Robert Grosvenor
Margo Leavin Gallery
Like most Minimalist sculptors, Robert Grosvenor explores the dialectic between object and surrounding environment in order to disclose a semantic space in which work, artist, and viewer can coexist in mutual contingency. While this strategy has remained consistent since his first gravity-defying geometries of the ’60s, the artist’s concerns have evolved considerably. The early indoor works, with their often enigmatic relationship to the surrounding architecture, tended to expand formal issues into more fluid areas of supplementarity and reception: Does the work supplement the space? Does the viewer supplement the work? Or vice versa? In contrast, Grosvenor’s indoor and outdoor “sites” of the 10s and ’80s introduced more overtly anthropological and political elements.
Although Grosvenor’s stacks of creosoted beams and blocks may evoke Carl Andre’s sculptural readymades, his use of heavy machinery to generate deliberate, controlled fracture and abrasion moves the work beyond purely esthetic questions. Many critics have pointed out the sculptures’ resemblance to catafalques and sarcophagi, as if Grosvenor were creating a material paradigm for temporality, decay, and death, literally returning his scarred and pitted materials to the “sanctity” of the earth. Grosvenor’s recent work marks a return of the earlier architectural metaphors, in this case makeshift shelters, as if the fractures in the old Minimalist volumes had opened up more fully to allow the possibility of interior sites or residences. Two large-scale sculptures in this exhibition, both untitled, 1989–90, suggest that Grosvenor is now attempting to expand his anthropological critique by recycling it within the spatial and political economy of the art institution itself.

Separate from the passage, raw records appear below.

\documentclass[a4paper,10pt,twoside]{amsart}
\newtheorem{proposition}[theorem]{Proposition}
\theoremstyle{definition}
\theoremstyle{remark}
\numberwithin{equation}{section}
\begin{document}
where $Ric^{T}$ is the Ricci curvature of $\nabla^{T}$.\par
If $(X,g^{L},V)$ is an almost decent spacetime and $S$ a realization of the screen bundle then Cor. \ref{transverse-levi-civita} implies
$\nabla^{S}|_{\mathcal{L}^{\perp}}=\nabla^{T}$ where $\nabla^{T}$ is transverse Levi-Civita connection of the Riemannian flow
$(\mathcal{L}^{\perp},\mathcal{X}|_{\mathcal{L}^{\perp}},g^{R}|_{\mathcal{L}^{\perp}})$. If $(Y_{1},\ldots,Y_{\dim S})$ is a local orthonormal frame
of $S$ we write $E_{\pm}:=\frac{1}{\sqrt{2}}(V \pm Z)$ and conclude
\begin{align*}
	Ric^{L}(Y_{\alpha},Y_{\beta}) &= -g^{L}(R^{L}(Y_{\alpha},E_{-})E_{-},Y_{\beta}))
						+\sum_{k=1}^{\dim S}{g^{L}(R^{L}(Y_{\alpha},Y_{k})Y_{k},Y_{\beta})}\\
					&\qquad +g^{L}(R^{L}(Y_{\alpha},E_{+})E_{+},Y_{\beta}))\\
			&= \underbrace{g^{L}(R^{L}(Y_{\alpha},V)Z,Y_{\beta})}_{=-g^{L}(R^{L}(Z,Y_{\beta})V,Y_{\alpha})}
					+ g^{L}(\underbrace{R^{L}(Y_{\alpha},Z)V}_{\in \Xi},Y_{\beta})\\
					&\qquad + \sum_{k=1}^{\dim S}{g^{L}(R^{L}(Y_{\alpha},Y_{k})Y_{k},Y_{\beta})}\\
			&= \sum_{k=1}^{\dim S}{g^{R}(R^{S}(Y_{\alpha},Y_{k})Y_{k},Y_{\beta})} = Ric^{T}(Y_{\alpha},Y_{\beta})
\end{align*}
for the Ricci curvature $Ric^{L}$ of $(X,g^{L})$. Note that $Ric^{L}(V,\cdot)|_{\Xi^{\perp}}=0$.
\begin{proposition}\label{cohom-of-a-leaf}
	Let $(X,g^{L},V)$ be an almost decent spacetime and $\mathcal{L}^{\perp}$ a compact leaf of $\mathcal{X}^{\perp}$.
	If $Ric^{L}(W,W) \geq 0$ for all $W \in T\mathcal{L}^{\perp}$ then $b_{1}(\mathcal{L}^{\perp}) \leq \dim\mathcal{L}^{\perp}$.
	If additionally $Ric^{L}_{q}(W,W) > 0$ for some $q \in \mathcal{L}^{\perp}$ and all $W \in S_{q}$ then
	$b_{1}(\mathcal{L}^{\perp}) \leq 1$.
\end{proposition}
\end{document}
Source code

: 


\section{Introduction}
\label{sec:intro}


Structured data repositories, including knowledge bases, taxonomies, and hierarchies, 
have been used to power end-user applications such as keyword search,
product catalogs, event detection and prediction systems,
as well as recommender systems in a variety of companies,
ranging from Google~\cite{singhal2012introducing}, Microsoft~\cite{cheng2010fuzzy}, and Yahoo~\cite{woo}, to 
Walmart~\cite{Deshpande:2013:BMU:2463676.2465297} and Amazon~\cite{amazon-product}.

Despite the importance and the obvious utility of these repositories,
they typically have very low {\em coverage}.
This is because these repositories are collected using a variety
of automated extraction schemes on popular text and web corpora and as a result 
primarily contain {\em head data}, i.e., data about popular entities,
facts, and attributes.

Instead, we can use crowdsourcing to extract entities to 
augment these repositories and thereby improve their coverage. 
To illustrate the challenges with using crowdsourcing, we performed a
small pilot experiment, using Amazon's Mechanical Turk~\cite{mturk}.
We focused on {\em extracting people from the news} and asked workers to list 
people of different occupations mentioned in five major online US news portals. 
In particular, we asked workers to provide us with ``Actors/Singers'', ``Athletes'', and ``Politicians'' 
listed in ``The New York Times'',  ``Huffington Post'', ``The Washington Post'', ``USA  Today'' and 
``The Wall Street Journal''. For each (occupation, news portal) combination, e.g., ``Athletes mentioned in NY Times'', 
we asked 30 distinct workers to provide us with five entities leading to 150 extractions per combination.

The largest and most ambitious work consists of two four-foot-high parallel walls of silver-painted concrete blocks joined by a black-painted corrugated “roof’ complete with skylight. The domesticity of the structure is reinforced by the addition of two jutting rows of floor-level blocks at each end, forming rudimentary entryways. At one end this extension is further built up to roof level with silver blocks, as if to suggest a later add-on for ”extra privacy." This seems pathetically cosmetic, considering that the structure is wide open at both ends and is insufferably uncomfortable, for one must crouch or crawl on all fours to duck under the low-slung corrugated steel. The work’s allusion to fallout or skid-row shelters as well as to shanty-town huts is obvious, yet the skylight is ironically anachronistic, offering a comical bourgeois excess that mirrored the skylight of the gallery roof itself, located directly above the sculpture. Both shelter and gallery ceiling were thus not only architectural enclosures but also semitransparent planes extending beyond the confines of either room to the broader social and political reality that contained them. Both structures—shanty town and art gallery—are born of the same economic conditions.
The second sculpture consists of a T-shape of concrete blocks resting under a canopy of clear Plexiglas. With its wavelike central curve, the Plexi, while it too referred to the gallery skylight, conjures up aircraft hangers or the protective cloches one finds in nursery greenhouses. And though the blocks may have alluded to the structure of the gallery’s own building, their overall T-shape is also distinctly phallic, as if a miniaturized Manhattan skyscraper has “died” and been turned on its side for a ceremonial lying in state. Grosvenor seems to suggest that the political connotations of shelters and structures of domesticity and display are not only contingent on environmental and economic context but are also innate to mankind’s manifestation of self through exterior signs and symbols. That such semiology is also tainted with rituals of inexorable death suggests that the true resonance of Grosvenor’s art lies in its provocative combination of social critique, optimistic survivalism, and fatalism, in which the ultimate semantic and political choice is up to the ideologically self-conscious viewer.